━━━ Provided entries ━━━

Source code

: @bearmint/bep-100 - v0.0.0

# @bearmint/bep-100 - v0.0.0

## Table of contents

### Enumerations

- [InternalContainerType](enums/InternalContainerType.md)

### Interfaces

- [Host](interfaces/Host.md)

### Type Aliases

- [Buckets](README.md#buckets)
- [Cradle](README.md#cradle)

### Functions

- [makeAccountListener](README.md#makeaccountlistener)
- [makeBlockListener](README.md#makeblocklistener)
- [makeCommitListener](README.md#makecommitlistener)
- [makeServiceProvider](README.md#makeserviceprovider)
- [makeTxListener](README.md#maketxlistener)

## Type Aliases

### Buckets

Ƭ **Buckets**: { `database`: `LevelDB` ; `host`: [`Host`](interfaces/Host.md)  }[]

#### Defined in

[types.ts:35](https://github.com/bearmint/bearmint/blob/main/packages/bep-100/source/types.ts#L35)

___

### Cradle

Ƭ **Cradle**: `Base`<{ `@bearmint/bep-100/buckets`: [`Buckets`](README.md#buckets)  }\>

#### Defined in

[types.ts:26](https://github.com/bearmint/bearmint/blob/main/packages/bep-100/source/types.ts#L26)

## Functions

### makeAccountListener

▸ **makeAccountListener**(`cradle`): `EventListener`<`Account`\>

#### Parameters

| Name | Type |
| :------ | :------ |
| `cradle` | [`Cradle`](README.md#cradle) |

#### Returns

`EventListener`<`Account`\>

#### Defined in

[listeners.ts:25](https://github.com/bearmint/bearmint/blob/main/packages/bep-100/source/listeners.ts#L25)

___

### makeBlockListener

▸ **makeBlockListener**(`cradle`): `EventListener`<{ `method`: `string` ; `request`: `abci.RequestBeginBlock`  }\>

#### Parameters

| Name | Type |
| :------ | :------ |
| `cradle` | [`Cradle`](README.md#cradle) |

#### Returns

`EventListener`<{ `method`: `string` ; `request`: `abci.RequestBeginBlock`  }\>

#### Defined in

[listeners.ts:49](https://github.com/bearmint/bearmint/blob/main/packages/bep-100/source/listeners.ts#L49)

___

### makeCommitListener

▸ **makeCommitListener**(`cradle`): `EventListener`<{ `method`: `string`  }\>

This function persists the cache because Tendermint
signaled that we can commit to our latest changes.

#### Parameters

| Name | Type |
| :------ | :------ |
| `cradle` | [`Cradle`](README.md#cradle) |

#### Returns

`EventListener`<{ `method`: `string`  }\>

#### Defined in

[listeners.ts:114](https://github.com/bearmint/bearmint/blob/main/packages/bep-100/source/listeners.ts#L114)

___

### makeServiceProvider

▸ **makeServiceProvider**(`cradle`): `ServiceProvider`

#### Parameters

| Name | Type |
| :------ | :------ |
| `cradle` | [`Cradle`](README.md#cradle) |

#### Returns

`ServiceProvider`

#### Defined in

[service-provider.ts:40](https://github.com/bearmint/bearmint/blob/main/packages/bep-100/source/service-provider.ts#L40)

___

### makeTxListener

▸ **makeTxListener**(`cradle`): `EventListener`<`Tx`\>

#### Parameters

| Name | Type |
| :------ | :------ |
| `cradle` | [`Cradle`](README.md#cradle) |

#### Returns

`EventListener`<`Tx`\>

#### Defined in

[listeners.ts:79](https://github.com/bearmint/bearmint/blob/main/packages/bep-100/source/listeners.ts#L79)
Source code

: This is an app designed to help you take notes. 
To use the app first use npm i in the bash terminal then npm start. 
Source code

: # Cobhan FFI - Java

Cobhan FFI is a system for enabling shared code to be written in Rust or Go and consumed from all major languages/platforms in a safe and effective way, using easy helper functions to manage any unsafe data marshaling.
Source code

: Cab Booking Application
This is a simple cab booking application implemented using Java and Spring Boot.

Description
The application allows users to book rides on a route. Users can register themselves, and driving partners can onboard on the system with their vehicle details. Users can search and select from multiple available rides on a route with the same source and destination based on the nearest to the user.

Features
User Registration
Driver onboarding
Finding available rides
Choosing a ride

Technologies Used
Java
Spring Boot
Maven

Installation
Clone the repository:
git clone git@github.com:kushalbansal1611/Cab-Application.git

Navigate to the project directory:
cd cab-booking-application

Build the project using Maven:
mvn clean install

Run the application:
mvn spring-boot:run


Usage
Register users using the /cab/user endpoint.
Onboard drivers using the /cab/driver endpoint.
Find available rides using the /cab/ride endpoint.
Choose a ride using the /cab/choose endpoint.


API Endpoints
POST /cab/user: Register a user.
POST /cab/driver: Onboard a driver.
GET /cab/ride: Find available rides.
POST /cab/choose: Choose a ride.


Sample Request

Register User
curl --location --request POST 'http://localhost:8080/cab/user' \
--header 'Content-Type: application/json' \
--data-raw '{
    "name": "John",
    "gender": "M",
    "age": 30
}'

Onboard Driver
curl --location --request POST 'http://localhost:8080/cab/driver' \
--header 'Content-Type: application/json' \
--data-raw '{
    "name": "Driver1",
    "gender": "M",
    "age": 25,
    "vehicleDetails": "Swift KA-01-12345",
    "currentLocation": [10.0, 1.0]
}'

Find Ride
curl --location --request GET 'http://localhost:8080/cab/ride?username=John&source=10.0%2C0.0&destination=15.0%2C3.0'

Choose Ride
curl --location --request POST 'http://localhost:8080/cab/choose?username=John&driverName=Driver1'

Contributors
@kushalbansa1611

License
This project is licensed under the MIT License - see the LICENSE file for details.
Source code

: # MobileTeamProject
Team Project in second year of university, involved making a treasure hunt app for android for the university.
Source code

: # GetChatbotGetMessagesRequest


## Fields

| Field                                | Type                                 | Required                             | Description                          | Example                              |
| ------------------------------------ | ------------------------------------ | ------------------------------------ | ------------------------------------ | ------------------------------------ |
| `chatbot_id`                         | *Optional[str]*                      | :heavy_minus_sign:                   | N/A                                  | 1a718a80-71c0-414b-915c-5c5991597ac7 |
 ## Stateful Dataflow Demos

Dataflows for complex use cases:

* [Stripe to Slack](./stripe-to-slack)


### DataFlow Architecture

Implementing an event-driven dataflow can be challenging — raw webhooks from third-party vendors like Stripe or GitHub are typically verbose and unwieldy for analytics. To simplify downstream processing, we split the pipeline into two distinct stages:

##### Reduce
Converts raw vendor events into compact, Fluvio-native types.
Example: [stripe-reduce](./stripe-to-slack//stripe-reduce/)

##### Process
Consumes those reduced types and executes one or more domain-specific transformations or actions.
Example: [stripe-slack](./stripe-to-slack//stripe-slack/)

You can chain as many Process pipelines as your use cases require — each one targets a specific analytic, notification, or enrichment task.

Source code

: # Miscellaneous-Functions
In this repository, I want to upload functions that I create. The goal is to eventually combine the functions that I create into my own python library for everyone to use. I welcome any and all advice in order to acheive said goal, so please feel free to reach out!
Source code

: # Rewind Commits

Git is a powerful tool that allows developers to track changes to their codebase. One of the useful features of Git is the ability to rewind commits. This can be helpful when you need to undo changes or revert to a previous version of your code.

━━━

# Assigned task
Check each line above for the string "destination" and return those that contain it.

# Solved exercise
The application allows users to book rides on a route. Users can register themselves, and driving partners can onboard on the system with their vehicle details. Users can search and select from multiple available rides on a route with the same source and destination based on the nearest to the user.
curl --location --request GET 'http://localhost:8080/cab/ride?username=John&source=10.0%2C0.0&destination=15.0%2C3.0'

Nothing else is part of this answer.